O LINCHAMENTO DE JOSÉ SÓCRATES
Temos vindo a assistir nos últimos dias, a um verdadeiro julgamento popular do ex-primeiro-ministro, ao ponto de lhe serem atribuídos adjetivos, que nós, nesta fase, não podemos aceitar.
Com a violação do segredo de justiça, o público ficou a conhecer os factos suspeitos e simultaneamente a poder fazer “justiça popular”, sem que o suspeito, em prisão preventiva, possa ter direito ao contraditório.
Sobre o tema, publicamos seguidamente parte de um texto, escrito por Miguel Sousa Tavares, e que veio hoje publicado no Expresso.
Aconselhamos a ler o artigo de opinião que o referido jornal apresenta.
Depois de apresentarmos a parte inicial do texto, publicamos seguidamente, o conteúdo apresentado quase na ponta final:
«(…) Acima de tudo, porém, aquilo que não é possível aceitar, sob pena de total capitulação perante o abuso, é a habitual, mas desta vez absolutamente escabrosa, violação do segredo de justiça. E não me refiro aos jornais de estimação do Ministério Público ou ao 'jornalismo do botox', mas sim a um jornal como o "Público", que, citando "fonte próxima do processo", pespega com toda a acusação do MP no jornal, tratando-a como verdade definitiva e sem ter ao menos o cuidado de perguntar à fonte quais os elementos de prova concretos em que se fundava tal verdade. Não vale a pena alongarmo-nos em considerações sobre a intolerável prepotência que representam estas grosseiras e sistemáticas violações do segredo de Justiça por parte das entidades de investigação criminal: quem não percebe é porque só vai perceber se um dia lhe tocar.

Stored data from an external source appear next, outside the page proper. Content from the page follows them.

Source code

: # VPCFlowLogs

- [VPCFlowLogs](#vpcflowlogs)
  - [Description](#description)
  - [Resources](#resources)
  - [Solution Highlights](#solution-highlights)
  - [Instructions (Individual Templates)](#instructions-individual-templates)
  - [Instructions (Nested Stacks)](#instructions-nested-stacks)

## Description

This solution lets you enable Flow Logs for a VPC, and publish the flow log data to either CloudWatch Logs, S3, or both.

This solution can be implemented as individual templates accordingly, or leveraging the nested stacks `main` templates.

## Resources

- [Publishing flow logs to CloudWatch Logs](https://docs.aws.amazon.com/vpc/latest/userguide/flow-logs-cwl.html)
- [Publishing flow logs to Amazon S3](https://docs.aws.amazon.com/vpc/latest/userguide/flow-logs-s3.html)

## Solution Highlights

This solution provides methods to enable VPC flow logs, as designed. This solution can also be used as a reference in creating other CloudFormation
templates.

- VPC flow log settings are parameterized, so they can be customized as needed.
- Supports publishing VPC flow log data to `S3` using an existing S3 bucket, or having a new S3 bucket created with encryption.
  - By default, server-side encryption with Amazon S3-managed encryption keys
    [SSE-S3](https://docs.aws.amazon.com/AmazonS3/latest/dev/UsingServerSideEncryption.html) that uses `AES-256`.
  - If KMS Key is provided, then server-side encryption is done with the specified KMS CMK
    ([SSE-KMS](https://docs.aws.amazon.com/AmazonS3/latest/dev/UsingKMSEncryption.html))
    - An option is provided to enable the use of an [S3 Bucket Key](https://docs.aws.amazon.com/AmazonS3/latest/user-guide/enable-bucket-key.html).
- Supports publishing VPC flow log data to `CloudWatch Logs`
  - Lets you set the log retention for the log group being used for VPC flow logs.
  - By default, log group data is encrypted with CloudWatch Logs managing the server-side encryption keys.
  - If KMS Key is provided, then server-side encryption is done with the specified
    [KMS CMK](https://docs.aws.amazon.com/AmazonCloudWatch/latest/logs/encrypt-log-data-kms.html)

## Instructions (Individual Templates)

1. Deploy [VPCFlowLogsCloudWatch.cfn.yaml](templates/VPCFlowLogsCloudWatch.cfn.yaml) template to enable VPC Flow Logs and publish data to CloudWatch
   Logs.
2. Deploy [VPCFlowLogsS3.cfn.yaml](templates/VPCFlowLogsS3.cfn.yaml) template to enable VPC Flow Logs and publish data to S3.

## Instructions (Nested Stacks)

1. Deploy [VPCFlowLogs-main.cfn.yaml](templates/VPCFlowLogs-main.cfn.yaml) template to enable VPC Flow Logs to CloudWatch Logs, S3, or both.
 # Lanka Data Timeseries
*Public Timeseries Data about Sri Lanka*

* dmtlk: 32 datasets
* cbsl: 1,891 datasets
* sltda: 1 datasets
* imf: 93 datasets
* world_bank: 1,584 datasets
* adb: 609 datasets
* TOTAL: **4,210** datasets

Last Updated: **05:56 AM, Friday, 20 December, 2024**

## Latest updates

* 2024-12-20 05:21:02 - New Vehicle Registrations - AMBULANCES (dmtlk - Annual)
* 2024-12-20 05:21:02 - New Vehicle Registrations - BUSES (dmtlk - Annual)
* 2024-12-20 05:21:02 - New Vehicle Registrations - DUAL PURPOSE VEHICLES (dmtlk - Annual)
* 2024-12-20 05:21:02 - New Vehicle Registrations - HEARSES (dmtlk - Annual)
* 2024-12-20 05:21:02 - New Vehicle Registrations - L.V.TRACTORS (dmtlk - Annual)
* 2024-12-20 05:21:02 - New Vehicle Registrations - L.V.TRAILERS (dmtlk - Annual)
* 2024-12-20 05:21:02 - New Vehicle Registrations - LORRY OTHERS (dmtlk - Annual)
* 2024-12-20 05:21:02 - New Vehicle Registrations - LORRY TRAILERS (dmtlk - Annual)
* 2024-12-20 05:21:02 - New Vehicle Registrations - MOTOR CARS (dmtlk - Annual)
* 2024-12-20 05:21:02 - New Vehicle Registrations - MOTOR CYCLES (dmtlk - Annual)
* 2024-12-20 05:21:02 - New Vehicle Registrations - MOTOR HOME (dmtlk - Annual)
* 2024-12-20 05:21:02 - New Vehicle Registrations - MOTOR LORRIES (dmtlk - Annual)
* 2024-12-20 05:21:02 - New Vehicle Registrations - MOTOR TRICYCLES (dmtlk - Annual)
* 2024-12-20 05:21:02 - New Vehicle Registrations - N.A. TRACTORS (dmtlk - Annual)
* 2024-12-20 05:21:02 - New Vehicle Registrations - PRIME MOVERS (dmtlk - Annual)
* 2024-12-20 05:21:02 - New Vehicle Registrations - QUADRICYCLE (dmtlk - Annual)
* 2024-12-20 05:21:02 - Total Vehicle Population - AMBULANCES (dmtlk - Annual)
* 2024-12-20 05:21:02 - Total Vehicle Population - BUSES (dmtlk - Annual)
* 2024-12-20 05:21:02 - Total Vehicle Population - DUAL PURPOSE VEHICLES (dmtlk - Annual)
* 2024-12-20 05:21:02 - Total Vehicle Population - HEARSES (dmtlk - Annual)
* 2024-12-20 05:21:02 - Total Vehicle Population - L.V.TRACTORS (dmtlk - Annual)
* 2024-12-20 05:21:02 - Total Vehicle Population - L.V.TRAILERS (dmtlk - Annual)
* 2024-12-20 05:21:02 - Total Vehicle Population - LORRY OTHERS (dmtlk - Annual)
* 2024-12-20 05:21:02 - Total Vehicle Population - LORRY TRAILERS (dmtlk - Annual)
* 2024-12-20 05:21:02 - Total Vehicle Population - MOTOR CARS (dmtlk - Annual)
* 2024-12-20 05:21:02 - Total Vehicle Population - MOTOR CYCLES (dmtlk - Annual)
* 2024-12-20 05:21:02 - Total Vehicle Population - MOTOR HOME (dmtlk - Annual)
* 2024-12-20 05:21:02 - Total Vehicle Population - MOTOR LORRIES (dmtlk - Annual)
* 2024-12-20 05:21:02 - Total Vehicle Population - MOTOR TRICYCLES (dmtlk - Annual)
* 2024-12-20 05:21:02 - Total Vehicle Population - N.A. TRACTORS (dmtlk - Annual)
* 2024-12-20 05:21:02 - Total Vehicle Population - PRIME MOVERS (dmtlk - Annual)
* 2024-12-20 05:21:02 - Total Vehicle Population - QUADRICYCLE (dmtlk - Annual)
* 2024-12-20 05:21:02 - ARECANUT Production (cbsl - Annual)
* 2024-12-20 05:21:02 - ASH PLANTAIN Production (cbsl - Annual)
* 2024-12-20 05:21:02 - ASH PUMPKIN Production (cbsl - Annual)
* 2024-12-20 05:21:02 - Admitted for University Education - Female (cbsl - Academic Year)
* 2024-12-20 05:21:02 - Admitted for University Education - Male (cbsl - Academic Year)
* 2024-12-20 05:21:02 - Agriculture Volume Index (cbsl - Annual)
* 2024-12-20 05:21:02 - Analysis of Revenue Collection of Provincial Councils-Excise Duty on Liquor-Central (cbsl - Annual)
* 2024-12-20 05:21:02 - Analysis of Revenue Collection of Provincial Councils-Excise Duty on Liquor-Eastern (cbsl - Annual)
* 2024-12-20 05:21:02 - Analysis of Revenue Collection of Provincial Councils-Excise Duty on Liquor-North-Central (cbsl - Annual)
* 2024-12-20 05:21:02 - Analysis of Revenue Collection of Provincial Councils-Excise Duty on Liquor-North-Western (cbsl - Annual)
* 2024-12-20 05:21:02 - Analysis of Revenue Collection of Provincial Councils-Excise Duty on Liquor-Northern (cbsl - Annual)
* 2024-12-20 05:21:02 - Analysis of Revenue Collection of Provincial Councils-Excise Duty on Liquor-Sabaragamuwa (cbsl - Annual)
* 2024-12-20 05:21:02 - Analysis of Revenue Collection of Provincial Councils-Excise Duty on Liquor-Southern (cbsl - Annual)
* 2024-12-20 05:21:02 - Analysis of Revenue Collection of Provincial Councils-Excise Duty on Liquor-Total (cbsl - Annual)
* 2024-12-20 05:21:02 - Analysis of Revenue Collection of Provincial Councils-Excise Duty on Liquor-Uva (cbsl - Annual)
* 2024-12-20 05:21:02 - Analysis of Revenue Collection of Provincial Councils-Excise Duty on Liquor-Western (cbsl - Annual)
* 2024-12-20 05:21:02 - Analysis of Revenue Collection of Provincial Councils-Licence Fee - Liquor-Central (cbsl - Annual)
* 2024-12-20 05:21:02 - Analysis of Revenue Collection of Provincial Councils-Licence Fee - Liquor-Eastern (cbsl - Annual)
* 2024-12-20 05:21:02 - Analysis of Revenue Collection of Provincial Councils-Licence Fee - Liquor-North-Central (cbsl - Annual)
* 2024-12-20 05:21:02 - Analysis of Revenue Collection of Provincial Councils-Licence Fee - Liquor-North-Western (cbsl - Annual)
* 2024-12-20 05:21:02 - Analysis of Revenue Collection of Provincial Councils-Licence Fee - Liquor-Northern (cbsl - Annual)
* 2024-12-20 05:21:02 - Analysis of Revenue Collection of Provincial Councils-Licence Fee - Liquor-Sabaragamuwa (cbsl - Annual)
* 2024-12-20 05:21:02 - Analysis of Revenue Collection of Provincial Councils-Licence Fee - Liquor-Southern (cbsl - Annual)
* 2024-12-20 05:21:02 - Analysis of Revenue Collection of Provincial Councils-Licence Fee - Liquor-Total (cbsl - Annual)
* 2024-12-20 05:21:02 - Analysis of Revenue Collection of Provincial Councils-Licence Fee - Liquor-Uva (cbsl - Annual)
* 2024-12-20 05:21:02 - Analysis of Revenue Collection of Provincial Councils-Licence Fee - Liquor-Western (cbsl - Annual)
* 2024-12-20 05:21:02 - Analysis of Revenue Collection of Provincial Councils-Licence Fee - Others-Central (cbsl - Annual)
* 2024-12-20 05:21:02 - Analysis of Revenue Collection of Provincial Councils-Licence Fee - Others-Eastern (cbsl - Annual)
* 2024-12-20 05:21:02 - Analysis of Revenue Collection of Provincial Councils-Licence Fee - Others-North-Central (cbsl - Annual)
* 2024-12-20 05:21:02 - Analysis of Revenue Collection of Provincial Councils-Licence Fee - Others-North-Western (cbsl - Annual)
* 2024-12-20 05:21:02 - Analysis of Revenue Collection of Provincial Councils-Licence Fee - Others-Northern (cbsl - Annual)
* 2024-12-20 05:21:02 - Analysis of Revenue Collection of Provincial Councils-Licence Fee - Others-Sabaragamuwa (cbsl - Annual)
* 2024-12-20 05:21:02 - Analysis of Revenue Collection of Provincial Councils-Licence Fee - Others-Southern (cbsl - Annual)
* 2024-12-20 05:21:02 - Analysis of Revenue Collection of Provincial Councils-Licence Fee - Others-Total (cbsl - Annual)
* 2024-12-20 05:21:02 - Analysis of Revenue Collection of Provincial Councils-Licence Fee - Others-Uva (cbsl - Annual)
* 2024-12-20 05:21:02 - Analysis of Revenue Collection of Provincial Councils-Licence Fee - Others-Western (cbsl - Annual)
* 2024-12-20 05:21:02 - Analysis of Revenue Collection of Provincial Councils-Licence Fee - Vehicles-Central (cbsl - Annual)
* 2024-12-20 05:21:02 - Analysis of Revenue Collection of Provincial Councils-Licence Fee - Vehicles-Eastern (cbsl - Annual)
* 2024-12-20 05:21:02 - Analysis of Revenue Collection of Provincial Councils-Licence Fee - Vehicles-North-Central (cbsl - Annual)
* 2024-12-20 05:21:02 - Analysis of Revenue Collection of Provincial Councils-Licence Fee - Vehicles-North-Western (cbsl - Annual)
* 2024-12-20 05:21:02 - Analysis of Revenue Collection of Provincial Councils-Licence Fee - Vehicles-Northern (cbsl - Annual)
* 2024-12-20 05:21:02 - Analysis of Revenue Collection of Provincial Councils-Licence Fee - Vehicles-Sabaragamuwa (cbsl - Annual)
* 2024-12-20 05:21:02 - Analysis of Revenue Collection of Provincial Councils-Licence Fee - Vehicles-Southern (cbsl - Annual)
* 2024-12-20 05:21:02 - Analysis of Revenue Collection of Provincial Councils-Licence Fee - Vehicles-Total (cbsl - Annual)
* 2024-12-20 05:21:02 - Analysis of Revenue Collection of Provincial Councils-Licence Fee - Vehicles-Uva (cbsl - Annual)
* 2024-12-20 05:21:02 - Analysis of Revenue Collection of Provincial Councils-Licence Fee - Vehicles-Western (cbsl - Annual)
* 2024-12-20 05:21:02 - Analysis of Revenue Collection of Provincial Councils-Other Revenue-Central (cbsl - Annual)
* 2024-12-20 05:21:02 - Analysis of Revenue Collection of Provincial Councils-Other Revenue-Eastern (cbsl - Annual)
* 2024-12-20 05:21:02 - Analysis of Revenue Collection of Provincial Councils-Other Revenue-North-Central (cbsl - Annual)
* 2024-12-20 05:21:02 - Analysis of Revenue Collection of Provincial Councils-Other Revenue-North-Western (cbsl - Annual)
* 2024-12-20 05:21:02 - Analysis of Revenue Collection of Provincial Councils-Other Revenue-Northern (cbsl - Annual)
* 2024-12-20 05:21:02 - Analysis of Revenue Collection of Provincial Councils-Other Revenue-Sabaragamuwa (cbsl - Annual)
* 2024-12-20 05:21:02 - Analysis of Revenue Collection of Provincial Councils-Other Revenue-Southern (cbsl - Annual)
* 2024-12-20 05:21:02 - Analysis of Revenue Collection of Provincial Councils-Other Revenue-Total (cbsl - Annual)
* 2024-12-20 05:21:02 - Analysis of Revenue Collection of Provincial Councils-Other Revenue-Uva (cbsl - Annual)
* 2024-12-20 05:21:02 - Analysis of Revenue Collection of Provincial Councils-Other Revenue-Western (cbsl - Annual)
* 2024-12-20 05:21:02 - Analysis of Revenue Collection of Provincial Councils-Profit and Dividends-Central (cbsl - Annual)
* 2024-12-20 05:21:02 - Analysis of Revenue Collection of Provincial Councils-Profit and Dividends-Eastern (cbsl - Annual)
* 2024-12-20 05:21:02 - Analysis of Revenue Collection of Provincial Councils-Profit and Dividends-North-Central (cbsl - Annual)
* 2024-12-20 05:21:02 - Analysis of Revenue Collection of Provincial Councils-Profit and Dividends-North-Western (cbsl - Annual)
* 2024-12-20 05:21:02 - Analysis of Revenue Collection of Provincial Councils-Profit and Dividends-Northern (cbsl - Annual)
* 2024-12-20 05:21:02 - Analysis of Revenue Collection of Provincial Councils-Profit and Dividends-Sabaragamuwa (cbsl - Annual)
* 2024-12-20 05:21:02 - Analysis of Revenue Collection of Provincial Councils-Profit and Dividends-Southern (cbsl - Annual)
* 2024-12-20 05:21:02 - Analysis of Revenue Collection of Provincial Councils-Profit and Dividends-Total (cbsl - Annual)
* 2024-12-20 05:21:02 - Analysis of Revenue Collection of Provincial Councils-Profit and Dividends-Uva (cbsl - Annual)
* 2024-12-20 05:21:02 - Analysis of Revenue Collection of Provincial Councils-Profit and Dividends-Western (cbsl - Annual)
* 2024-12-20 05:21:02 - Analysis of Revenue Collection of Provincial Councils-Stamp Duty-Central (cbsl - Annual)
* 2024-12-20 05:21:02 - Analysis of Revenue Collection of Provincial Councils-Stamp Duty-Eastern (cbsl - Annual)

Mas é de uma imensa hipocrisia a vigência de um sistema de segredo de Justiça que permite que na fase da instrução (que, compreensivelmente, é aquela em que é excepcionado o princípio da igualdade entre partes), essa desigualdade legal seja acrescentada por uma desigualdade ilegal que faz com que a defesa esteja obrigada ao silêncio, enquanto a acusação litiga publicamente nos jornais, fazendo passar a sua versão, sem contraditório. Além de mais, é de uma cobardia sem remissão. E que serve dois fins: instigar o tal julgamento do "cidadão comum" e ficar bem na fotografia, quando todos, temerosamente, vêm dizer que "a Justiça funciona". Como se a simples prisão de suspeitos e a divulgação pública das suspeitas, sem lugar a defesa, fosse sinal de que a Justiça funciona! Porque será então que os armários estão cheios de processos assim iniciados e que, uma vez promovido o julgamento popular, nunca mais chegaram a julgamento num tribunal? (…)»
Nós, continuamos serenamente a apreciar o desenvolvimento dos acontecimentos, a confiar na justiça e à espera do desfecho. Respeitaremos qualquer que seja a decisão independentemente do desfecho final.
Com isto, pensamos que a justiça sai bastante desprestigiada e a democracia um pouco beliscada.